Originally the tailgate party was just a couple of fans gathered at the rear of a vehicle enjoying simple snacks and even a few drinks. Over the past few decades, the tailgate party has evolved into much more, often eclipsing the sporting event as the center of attention. The actual party can come in many different forms. Some continue to embrace the simplicity of an open truck tailgate with a modest menu. Others have morphed into multi-day events which include every amenity imaginable.

Types of tailgating

1. The simple tailgate party. In its most basic form, the tailgate party is an onsite pregame festivity that gives fans headed into the game the opportunity to enjoy some food while they discuss their favorite team and the opponent of the day. The majority of tailgating that occurs prior to a game resembles this type of setup, although many add grills, coolers, music, and generators to the equation in order to create a more enhanced party atmosphere. The first tailgaters arrive in their car and trucks at the crack of dawn so that they can secure a desirable parking spot. The parking lots vary as well, including private and public lots ranging from a few dollars for spots far from the stadium to several hundred dollars for spots in the shadow of the event.

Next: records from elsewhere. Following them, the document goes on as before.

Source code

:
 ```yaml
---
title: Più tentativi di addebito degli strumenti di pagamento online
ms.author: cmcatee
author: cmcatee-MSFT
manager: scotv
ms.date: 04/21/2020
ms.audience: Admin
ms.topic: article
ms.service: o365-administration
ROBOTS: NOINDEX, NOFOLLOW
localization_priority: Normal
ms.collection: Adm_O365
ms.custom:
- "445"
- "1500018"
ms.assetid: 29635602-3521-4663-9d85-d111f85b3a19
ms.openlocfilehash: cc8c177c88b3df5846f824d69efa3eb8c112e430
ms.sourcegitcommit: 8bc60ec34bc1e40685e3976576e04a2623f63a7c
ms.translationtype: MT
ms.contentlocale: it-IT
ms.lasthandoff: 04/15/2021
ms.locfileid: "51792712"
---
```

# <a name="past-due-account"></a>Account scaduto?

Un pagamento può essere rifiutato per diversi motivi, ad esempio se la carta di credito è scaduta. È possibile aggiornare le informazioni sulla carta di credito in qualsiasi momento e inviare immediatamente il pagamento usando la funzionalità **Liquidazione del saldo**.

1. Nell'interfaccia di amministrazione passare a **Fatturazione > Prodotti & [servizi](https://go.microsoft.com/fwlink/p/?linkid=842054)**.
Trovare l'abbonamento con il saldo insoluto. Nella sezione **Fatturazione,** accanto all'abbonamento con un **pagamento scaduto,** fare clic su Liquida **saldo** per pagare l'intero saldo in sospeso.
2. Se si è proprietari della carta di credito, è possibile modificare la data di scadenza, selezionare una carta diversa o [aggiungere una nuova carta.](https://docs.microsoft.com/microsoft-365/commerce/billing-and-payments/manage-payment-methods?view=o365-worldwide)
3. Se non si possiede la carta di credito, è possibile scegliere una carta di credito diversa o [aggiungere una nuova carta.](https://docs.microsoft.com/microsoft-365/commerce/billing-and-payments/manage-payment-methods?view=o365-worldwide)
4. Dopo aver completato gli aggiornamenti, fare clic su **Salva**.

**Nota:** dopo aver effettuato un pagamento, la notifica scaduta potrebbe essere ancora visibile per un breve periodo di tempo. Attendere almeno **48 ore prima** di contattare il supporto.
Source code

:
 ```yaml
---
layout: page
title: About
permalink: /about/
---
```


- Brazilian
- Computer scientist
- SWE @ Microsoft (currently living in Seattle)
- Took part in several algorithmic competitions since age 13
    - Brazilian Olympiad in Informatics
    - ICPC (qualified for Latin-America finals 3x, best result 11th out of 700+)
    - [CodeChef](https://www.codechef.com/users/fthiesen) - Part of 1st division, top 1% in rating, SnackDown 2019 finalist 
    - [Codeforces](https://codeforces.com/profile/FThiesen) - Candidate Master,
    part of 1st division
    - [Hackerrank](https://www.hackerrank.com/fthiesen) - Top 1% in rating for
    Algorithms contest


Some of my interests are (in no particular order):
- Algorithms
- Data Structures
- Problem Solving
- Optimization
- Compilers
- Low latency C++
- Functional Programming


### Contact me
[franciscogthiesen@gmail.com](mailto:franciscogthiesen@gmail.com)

2. Corporate and Alumni tailgate events. Companies and organizations often rent out halls or banquet facilities located within walking distance to sporting venues. This allows for a controlled environment and poses little risk of cancellation due to inclement weather. These events are more formal affairs with pre-planned menus and speaking appearances by former coaches and players. A cover charge is usually incurred or tickets are purchased ahead of time. A catered event like this greatly reduces the amount of effort and planning on the part of those in attendance but still allows them to enjoy pregame festivities.

3. RV tailgating. RV tailgating has developed into a new subculture that combines the sporting event itself with another American pastime - camping. It is not uncommon to see a fleet of motor homes and trailers parked in close proximity to the stadium or arena. College and Professional sporting teams have embraced these avid supporters and even constructed specialized parking areas to cater to their needs and desires. RV tailgaters enjoy all the comforts of home and can extend their celebration by showing up to the day before and staying until the day after the big game.

Other tailgate information

Tailgating can be good for the wallet as well. Once inside the stadium or arena, a spectator can expect to pay high prices for food and drinks. The benefit of tailgating is you get to eat and drink prior to entering the game thus being less likely to spend a small fortune at the concession stand.

People who would otherwise not be interested in attending a sporting event find themselves participating in the social aspect of game day by attending the tailgate party. In fact, some people don't attend the game at all, opting to stay with friends outside the stadium while the contest goes on inside. Then, after the game, they catch up with those who did attend and the celebration continues.

Tailgating is longer limited to NFL football either. Partygoers and their tailgate setups can be found outside all major sporting events no matter what the sport. In fact, college football not professional football, has some of the most extreme tailgating to go along with some of the most passionate fans.

No matter what form of tailgating you participate in, a good party will surely make the game day experience more memorable.